(BRIEF) Copy each line from the listing below where the word "факту" shows up.

(DATA TO PROCESS)
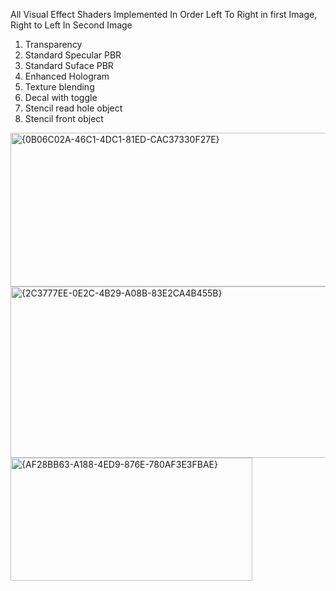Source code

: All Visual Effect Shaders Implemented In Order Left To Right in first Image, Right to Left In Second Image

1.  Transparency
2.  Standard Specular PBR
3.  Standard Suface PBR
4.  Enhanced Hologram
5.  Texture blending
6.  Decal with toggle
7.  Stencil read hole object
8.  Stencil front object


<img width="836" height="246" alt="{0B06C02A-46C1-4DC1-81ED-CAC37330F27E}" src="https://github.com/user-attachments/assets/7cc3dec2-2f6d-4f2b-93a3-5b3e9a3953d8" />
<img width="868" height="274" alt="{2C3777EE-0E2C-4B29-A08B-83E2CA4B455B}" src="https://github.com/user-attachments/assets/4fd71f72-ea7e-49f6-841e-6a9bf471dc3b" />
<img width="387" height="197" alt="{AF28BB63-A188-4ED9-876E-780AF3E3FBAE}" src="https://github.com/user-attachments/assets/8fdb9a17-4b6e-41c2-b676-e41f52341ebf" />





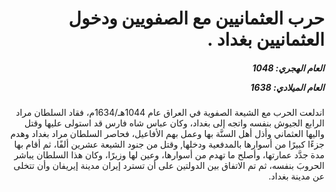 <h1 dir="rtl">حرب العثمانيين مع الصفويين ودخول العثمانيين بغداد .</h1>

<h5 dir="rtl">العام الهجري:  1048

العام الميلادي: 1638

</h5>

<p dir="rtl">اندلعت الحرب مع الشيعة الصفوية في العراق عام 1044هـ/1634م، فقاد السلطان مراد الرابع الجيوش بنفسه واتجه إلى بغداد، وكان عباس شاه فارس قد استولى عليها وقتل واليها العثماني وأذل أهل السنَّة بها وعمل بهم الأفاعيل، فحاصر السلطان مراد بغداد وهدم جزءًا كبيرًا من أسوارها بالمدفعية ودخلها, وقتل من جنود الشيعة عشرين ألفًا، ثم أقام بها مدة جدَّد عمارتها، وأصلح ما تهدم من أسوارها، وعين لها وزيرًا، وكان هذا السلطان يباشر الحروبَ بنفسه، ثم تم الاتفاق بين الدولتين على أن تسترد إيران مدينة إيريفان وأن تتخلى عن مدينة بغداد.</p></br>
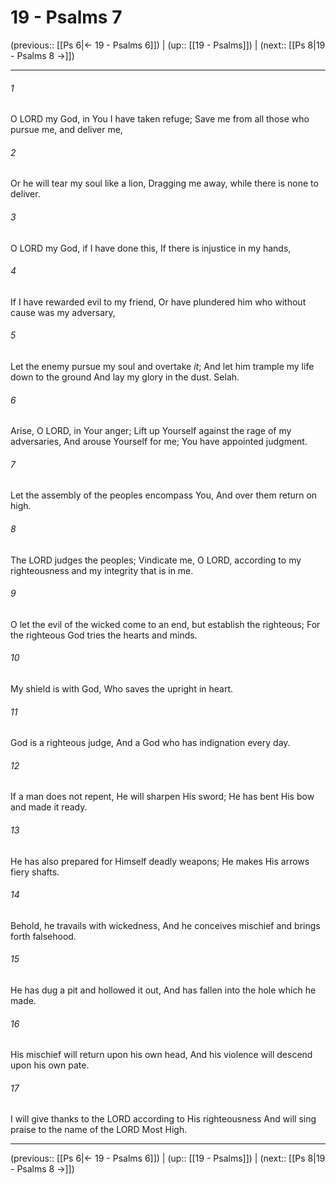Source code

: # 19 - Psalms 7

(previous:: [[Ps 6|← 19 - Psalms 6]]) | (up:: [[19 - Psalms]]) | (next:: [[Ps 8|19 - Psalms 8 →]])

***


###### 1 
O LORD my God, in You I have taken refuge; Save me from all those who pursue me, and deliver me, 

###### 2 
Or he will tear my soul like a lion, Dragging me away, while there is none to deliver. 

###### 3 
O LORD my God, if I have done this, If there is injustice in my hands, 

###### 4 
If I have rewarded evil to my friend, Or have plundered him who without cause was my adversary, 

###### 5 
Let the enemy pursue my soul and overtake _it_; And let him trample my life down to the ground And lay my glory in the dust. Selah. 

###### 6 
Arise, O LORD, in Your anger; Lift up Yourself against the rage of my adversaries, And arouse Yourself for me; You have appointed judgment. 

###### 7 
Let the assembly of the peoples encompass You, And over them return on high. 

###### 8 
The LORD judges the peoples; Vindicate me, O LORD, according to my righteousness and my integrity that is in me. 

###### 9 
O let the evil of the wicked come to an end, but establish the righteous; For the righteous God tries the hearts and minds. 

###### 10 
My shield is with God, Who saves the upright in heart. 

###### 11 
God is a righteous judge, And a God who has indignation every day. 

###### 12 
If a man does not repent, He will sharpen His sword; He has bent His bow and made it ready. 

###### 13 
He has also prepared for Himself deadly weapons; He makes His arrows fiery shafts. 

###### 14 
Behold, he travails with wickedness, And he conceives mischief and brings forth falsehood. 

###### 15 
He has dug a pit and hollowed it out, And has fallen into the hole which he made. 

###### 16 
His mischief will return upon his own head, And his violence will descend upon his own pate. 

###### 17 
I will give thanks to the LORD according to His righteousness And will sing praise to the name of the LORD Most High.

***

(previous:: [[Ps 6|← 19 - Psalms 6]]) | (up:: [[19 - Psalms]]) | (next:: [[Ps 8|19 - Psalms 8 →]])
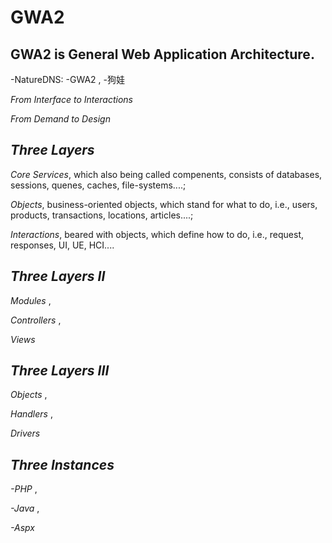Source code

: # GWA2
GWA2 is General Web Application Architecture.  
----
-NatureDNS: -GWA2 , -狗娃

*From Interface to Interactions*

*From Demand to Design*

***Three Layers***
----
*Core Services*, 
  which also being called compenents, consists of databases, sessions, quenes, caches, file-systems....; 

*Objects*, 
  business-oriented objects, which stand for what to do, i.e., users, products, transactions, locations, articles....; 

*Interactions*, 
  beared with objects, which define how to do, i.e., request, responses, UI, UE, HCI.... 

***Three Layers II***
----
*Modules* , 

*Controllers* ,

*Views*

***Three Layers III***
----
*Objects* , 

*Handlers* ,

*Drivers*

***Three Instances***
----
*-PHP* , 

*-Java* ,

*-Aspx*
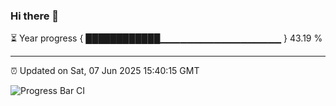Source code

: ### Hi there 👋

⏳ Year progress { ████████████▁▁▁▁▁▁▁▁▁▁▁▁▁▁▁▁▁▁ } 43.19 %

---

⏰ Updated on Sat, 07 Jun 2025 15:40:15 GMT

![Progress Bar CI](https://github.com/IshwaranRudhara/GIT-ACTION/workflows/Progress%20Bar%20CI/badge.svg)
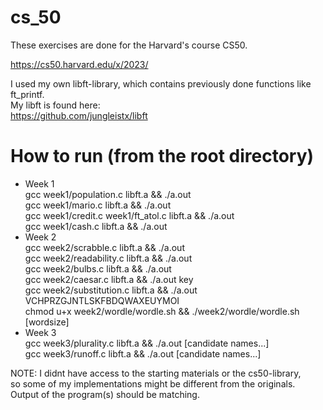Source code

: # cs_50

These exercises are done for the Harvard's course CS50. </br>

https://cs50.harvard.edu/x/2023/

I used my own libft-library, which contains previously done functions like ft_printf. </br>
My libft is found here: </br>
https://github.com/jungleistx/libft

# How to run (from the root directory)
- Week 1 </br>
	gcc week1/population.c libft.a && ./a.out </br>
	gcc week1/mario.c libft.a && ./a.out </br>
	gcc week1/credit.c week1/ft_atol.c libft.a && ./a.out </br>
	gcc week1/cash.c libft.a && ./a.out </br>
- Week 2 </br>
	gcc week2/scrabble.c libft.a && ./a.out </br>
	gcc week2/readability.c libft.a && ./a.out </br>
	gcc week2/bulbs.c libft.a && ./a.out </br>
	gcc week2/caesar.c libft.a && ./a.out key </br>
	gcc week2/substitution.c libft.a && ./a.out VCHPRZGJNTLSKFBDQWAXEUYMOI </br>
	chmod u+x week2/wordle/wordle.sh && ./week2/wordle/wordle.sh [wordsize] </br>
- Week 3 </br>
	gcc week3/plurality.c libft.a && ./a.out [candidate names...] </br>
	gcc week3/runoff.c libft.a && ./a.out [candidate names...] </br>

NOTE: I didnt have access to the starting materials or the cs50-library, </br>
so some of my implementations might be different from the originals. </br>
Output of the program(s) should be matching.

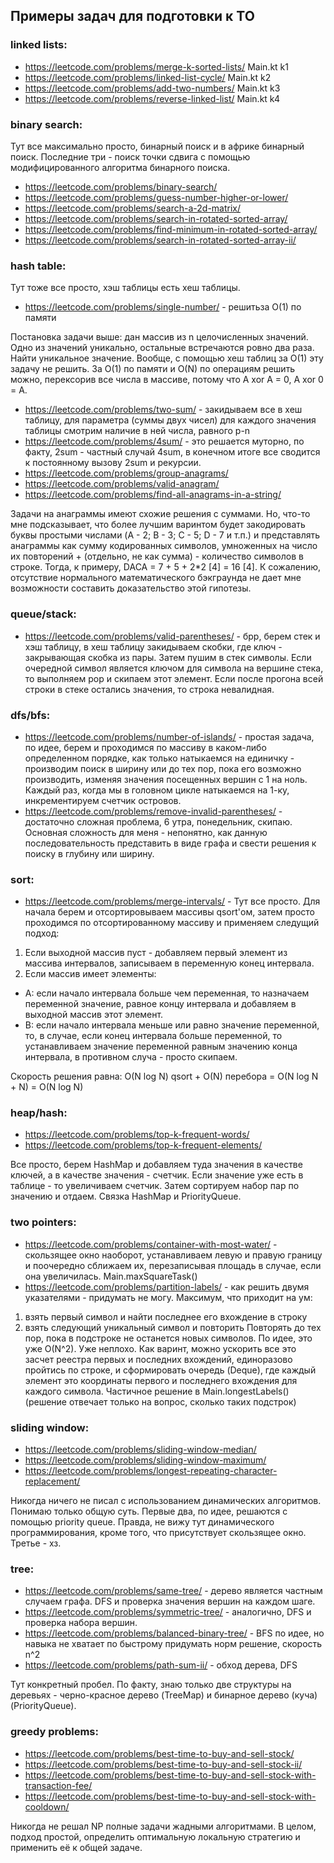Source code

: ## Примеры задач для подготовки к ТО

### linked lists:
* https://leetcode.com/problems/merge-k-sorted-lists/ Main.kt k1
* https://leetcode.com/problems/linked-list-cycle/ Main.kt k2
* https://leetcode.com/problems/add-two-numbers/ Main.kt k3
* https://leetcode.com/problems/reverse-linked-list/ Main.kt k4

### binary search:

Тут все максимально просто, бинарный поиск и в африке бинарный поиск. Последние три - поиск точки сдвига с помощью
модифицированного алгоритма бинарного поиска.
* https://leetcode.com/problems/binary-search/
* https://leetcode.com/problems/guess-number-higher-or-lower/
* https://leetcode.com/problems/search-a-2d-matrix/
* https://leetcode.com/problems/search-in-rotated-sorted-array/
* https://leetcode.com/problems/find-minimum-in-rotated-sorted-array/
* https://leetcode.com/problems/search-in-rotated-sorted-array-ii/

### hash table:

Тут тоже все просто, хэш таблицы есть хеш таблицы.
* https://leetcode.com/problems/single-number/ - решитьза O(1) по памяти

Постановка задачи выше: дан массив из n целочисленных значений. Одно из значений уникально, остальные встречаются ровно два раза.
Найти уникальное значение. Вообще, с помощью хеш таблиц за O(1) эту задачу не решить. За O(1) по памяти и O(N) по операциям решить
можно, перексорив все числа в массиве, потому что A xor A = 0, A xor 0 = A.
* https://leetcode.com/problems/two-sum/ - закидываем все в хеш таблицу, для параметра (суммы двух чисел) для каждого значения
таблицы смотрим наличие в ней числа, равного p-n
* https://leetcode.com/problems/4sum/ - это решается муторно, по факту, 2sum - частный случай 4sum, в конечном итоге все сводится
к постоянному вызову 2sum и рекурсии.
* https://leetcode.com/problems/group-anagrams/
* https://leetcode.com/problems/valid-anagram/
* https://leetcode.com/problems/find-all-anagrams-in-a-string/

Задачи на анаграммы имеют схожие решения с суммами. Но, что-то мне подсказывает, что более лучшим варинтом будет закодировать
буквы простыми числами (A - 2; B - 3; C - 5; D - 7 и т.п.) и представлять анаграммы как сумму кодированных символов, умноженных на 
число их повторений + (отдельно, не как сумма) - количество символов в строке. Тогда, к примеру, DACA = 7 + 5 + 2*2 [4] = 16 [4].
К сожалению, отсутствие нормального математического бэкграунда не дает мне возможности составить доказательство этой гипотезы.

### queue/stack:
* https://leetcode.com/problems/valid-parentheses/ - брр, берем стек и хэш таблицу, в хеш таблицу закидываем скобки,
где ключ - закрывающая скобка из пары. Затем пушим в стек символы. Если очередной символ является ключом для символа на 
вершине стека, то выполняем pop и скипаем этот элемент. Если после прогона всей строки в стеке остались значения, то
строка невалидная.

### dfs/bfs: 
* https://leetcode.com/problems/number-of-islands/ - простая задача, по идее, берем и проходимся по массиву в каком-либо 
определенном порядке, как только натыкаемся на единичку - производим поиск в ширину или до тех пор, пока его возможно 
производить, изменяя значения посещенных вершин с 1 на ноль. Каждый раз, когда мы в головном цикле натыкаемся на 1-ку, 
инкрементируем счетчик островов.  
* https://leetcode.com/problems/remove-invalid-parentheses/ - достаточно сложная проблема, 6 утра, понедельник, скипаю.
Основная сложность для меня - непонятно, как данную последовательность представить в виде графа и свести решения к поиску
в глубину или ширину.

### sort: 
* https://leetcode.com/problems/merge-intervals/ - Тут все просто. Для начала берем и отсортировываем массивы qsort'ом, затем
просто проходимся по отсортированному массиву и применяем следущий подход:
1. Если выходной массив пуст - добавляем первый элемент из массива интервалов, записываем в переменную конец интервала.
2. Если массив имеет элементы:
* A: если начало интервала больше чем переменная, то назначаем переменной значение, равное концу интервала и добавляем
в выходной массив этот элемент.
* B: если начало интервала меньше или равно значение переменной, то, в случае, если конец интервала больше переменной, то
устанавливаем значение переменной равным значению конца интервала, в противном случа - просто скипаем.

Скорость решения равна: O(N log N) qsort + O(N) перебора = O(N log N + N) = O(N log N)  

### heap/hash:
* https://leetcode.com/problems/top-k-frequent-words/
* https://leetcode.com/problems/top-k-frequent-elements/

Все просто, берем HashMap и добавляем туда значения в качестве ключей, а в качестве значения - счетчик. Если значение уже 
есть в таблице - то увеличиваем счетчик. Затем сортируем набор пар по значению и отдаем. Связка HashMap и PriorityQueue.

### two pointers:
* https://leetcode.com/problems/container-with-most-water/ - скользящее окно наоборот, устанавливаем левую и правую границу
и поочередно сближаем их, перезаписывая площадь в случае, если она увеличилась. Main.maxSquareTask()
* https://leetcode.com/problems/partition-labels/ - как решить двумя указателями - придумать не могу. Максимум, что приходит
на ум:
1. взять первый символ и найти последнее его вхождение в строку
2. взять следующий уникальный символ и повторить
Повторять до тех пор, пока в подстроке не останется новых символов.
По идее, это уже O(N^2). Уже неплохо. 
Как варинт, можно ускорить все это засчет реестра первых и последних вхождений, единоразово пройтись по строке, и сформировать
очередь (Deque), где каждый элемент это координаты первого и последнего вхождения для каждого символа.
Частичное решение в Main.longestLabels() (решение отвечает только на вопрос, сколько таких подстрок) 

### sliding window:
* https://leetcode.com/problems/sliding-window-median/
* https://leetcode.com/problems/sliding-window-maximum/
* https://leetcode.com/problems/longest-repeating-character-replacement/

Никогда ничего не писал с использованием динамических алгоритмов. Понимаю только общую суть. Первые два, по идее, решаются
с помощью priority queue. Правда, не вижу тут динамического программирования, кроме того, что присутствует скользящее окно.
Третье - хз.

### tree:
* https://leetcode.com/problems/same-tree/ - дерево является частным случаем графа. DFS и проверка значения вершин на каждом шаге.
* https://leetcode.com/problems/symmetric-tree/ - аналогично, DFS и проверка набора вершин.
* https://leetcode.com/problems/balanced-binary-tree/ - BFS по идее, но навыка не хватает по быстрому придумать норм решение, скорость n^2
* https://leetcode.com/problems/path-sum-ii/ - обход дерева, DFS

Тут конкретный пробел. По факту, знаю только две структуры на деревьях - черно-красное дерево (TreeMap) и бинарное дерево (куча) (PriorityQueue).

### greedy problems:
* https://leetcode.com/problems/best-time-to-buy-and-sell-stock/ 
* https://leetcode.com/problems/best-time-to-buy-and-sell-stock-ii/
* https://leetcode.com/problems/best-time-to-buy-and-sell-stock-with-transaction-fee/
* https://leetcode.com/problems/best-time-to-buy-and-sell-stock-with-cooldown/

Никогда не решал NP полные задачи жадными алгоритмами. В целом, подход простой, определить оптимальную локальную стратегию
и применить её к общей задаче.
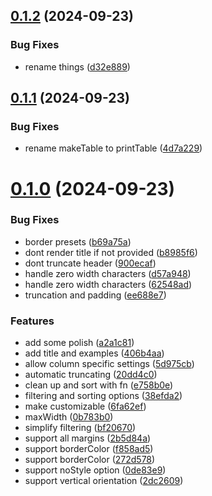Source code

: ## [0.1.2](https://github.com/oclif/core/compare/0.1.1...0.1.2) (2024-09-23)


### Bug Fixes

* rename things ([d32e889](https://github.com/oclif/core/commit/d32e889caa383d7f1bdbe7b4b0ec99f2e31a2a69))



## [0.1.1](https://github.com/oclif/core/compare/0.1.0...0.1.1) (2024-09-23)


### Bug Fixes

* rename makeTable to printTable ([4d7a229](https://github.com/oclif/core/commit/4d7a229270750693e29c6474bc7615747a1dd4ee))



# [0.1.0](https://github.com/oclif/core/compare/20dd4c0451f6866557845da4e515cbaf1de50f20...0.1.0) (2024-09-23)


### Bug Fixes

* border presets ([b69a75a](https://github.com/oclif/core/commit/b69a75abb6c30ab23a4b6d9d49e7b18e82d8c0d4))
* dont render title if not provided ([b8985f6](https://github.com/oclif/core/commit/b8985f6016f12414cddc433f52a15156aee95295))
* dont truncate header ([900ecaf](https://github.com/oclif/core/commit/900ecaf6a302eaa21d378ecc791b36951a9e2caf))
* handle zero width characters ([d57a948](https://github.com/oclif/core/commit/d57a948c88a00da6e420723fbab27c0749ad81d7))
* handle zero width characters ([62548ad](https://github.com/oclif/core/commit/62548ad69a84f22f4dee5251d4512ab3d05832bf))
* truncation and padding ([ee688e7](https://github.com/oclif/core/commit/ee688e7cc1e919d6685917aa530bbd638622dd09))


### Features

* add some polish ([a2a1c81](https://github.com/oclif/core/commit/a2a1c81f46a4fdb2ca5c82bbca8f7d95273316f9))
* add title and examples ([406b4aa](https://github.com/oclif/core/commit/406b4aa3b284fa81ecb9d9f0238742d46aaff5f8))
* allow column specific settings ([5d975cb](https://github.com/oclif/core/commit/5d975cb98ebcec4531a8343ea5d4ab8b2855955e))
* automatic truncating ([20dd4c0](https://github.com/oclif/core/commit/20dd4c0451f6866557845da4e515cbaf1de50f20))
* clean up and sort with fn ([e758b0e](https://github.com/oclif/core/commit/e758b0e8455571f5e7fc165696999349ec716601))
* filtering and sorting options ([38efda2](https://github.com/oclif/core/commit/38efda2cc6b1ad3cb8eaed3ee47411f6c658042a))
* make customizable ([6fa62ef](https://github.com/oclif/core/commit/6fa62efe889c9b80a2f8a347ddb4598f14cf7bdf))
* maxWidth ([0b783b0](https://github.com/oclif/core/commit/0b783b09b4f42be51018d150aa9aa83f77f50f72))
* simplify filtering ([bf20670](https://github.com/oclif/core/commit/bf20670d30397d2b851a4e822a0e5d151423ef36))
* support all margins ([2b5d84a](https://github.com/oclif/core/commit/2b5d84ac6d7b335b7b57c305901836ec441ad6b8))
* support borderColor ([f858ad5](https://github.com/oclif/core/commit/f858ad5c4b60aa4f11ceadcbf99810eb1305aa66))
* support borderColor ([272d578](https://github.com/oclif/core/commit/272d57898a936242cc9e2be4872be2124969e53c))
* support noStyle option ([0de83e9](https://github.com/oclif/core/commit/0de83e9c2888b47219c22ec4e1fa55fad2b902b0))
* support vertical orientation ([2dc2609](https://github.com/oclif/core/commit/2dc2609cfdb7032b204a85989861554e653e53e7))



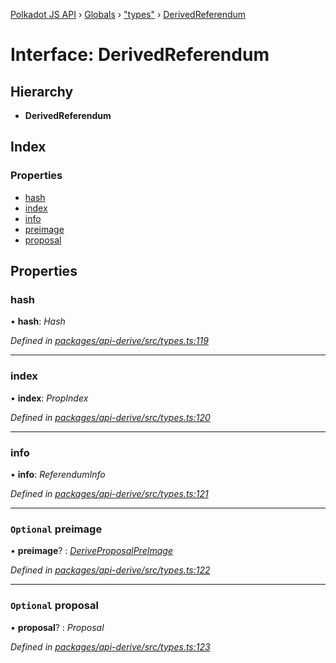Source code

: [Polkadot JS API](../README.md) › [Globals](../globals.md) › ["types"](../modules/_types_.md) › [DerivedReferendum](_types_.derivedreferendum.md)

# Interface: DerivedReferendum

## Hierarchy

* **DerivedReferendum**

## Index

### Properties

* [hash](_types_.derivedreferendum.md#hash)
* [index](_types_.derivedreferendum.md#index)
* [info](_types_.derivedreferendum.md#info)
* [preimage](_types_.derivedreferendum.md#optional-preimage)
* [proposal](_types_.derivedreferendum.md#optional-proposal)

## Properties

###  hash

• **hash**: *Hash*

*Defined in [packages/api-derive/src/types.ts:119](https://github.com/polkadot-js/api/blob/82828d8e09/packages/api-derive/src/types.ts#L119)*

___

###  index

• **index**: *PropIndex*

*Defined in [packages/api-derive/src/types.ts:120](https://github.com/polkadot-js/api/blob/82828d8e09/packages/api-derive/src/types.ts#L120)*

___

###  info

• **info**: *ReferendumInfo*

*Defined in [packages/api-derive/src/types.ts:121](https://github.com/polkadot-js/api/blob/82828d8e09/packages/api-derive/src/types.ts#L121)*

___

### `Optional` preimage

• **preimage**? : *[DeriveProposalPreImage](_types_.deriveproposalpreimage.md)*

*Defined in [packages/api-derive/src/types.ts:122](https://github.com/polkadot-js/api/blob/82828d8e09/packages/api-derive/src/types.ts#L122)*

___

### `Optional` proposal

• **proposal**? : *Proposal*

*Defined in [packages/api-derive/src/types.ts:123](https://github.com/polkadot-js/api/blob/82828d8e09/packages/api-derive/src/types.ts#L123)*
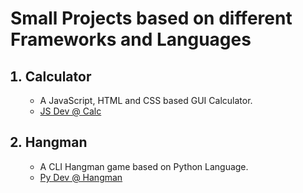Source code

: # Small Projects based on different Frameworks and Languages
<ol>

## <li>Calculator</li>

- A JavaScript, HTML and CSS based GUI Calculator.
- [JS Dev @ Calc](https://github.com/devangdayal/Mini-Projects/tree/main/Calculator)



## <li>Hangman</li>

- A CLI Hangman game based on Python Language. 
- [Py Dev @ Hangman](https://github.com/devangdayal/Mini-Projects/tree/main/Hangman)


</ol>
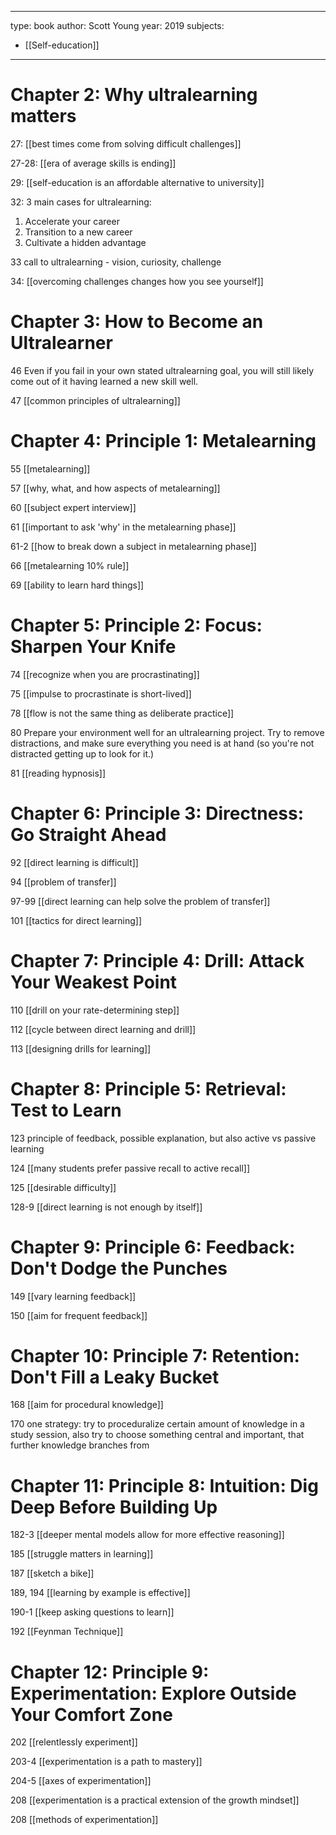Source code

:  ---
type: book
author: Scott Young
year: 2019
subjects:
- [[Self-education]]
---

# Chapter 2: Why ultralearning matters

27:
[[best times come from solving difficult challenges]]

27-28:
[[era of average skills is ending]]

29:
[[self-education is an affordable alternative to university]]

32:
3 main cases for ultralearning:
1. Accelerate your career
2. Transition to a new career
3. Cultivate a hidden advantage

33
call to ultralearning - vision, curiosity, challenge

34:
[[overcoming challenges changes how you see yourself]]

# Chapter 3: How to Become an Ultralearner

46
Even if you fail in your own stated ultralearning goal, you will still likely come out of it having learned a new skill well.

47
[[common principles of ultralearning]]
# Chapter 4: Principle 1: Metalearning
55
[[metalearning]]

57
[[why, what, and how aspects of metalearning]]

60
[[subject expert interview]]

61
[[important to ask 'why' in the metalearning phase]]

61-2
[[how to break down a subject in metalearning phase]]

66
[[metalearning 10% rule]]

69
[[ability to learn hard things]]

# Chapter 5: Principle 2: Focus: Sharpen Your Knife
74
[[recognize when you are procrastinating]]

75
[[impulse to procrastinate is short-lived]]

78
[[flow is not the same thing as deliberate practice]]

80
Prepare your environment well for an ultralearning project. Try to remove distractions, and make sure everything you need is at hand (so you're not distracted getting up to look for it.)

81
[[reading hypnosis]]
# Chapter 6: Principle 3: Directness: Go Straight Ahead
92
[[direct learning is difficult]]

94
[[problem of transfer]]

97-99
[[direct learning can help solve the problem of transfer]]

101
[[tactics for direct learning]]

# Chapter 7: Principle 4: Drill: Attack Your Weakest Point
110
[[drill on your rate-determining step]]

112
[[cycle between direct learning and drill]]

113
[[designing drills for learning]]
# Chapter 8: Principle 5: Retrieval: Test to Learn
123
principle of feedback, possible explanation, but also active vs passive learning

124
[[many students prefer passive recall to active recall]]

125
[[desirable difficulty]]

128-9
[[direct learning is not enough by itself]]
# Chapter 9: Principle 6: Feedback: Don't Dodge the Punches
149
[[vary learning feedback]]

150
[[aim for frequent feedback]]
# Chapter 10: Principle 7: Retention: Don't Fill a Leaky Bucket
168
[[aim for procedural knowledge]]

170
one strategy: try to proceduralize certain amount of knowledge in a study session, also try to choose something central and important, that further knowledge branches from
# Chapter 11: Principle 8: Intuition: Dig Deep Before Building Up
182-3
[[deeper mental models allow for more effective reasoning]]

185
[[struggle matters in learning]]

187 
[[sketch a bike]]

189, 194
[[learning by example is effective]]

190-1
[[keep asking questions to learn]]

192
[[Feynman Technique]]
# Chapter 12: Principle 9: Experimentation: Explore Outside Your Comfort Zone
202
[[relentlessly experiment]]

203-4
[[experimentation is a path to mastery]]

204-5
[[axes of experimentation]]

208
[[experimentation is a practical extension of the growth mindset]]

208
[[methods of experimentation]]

(RESULT FOR THIS TASK)
* https://leetcode.com/problems/4sum/ - это решается муторно, по факту, 2sum - частный случай 4sum, в конечном итоге все сводится
Тут конкретный пробел. По факту, знаю только две структуры на деревьях - черно-красное дерево (TreeMap) и бинарное дерево (куча) (PriorityQueue).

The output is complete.